Visual
SAINT/VIRGIN
In the hands of the faithful, Frida Kahlo is that and more

CAGGIANNO’S “LA DOLOROSSA” AT PICTURE THIS GALLERY
What is it with crippled, whiny women and art? Why do we love it so much when Emily Dickinson and Sylvia Plath and Britney Spears dribble their emotional polio all over us? Edna St. Vincent Millay may have been big in her day, but the poetry written while she was smoking cigars in bed was too kick-ass, and so you’ve never heard of her.
No, the women must be punished, and the saddest and most trod-upon get to wear the crown. Take Dickinson, Plath and Spears, and mix in a monobrow and a barren womb and a roving husband who sticks his dick in all the wrong places, and you have the queens of them all: Frida Kahlo and the junior senator from New York.
Snap!
On a sweet, old-fashioned street near City College, where Latin bookstores and just the right number of restaurants and cafes crowd out any kind of chain, the Picture This frame shop and gallery holds court.
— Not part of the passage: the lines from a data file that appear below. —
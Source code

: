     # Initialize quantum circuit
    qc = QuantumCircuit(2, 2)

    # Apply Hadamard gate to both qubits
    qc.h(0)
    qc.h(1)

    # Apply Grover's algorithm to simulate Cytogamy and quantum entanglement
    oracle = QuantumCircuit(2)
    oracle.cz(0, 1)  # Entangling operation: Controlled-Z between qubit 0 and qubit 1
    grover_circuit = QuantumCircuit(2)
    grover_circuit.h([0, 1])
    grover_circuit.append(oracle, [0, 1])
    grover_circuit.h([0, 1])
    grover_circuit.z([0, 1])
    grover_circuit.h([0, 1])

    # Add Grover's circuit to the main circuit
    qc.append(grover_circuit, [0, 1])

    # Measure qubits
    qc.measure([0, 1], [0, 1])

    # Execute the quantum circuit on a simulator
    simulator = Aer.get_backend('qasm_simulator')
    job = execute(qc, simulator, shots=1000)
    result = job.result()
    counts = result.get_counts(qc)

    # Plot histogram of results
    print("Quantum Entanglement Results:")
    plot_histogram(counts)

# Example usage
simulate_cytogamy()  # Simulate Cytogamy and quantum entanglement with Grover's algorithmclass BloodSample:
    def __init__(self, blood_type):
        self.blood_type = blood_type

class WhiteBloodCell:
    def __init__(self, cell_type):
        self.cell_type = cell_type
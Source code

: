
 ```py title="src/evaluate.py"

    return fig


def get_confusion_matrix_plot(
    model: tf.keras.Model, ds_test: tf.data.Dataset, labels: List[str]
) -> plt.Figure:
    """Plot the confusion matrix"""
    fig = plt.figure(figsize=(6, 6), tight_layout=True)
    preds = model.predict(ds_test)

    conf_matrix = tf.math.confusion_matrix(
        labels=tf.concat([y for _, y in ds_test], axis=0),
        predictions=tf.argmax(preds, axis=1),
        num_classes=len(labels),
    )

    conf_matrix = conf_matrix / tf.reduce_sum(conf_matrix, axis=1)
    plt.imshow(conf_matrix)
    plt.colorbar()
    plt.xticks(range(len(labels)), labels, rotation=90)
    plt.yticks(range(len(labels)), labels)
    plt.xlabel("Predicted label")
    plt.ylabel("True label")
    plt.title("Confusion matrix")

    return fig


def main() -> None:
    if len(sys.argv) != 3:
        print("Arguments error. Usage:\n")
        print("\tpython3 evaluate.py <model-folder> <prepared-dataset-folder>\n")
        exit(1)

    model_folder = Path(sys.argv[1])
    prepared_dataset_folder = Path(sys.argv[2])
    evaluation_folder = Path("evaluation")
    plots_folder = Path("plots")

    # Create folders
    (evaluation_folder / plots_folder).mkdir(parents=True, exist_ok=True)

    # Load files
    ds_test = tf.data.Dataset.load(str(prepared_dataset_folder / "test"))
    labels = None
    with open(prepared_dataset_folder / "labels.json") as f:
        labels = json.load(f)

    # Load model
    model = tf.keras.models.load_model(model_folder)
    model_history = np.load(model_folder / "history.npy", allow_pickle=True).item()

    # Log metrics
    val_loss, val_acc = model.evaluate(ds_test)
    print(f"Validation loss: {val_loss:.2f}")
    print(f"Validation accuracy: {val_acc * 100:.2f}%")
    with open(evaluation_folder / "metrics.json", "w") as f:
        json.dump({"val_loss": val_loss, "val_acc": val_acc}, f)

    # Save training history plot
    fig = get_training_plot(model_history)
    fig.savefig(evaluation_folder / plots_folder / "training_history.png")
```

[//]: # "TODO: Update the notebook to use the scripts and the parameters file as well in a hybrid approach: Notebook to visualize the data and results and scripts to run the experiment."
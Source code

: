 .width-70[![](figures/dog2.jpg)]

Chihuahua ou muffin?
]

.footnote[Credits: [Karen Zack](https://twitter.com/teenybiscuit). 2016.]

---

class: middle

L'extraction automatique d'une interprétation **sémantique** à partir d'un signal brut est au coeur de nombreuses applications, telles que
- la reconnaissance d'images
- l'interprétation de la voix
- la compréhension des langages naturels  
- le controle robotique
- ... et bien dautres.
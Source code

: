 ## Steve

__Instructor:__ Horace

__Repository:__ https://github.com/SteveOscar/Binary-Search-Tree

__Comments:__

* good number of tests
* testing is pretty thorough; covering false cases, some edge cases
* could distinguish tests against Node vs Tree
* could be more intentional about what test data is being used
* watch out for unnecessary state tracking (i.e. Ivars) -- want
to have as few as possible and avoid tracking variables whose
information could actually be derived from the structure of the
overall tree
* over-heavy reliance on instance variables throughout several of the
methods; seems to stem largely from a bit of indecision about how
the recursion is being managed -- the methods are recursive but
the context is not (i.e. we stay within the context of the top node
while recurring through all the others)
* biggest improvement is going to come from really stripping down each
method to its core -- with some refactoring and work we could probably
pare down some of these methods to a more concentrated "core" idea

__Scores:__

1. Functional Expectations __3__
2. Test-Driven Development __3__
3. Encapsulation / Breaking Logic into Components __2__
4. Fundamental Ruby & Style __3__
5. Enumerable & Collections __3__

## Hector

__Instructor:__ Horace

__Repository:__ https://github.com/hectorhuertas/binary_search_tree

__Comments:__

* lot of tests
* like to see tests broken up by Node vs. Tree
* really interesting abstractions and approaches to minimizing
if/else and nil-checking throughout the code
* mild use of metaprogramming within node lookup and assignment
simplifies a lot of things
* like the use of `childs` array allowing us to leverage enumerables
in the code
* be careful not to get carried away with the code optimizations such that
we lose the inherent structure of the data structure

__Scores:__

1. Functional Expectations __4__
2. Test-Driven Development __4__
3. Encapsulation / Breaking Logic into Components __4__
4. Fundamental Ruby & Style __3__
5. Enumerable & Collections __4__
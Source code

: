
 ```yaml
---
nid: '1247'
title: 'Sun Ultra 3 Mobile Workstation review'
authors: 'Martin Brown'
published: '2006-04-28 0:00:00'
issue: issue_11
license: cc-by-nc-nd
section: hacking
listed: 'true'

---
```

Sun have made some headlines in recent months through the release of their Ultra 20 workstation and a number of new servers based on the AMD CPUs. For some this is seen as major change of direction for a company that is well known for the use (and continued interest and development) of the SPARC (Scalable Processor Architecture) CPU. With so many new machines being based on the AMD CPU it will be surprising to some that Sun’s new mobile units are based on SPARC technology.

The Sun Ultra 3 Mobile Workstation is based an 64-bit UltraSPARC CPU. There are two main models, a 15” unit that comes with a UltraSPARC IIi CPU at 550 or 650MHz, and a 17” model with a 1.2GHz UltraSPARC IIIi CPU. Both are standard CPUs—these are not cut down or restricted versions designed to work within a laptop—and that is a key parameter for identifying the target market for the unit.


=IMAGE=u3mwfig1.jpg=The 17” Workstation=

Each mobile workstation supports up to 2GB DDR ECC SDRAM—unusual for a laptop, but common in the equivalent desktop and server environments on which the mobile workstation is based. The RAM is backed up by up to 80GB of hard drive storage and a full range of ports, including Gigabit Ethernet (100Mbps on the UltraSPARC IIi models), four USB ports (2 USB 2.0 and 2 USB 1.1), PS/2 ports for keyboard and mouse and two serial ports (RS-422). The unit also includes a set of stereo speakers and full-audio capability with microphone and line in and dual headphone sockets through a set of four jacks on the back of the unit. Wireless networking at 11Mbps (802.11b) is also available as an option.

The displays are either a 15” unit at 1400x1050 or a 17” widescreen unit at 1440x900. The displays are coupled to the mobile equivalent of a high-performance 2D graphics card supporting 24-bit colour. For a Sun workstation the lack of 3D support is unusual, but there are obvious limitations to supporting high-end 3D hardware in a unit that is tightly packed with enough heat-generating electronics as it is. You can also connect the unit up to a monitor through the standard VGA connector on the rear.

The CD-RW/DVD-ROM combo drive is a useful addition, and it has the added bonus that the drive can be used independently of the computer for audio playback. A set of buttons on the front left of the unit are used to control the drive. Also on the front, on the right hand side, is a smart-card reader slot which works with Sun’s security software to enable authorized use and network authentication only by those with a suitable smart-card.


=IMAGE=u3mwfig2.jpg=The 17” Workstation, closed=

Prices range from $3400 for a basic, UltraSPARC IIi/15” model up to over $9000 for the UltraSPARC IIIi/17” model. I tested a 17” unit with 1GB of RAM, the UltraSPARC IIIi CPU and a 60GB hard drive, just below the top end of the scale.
Mattie Gomez has owned the little store just shy of 11 years, and on the walls over the table selling handcrafted Kashmiri embroidered purses and Peruvian Alpaca finger puppets, are the works of art of which she is so proud. This time, it’s Gomez’s annual celebration of Frida Kahlo—this year, marking what would have been her 100th birthday.
More than 100 people entered Picture This’s open call for Kahlo-inspired works, but the jury didn’t choose any of the (many) reproductions. Instead, there are portraits of Kahlo, or portraits of the artists as Kahlo, or retablos featuring St.-Virgin-Kahlo.
They’re sweet works—so loving!—and most of them show their love by glamming up Kahlo till she wouldn’t have recognized herself. Melanie Block-Gottlieb’s prettily geometric and fractured Frida/Diego . . . One Heart is probably the most obvious example of magical thinking, considering Diego stomped all over their purported shared heart just about every time he drew breath.
Moses M. Prado’s Frida is glammed up too, but she at least is more realistic: like in a Lichtenstein Pop cartoon, a thought bubble over her head asks, “But will he make me happy?” I’m going to go with “No.”
Jose Angel Hernandez’s Frida, meanwhile, is so chic he even shows her nipples through her sheer shirt. Yowza!
People will have their own favorites: perhaps Shannon Jones’ A Ribbon Around a Bomb, which illustrates Kahlo if she were a piece of tattoo flash. Or you might prefer Joseph Banuelos’ Mija, which takes a sad wooden doll, sticks her in a poofy gold folklorico skirt, severs her right leg, and sticks her to a weathered board. (I’m pretty partial to Banuelos, but that’s probably just my pre-post-feminist showing. Something about a tortured doll tickles me every single time.)
But while much of the company works in a naïve style Kahlo would have appreciated (or stolen), there are several works of perfect sophistication, and Kahlo was always that. Carole Gelker’s Frida Smoking With Ribbon paints her a corpsy lime and sea green, showing up vividly on her background of mottled lavender. It’s of a piece with Kahlo’s time and comrades, but still seems bold today.
Ricardo Perez’s Pez, meanwhile, with Kahlo’s papier mache head bobbling above a canister in John McCracken resinated red, gives her the Warhol treatment: person as object, star as commodity. And Jonathan Garcia’s La Bella Artista is lovely: her portrait is boxed over a layer of nappy black velvet, its computer-generated layers popping out at you in three dimensions. It’s utterly vibrant, exquisitely made—and if Kahlo has a glamorous touch of Salma Hayek to her, well, she might not have complained.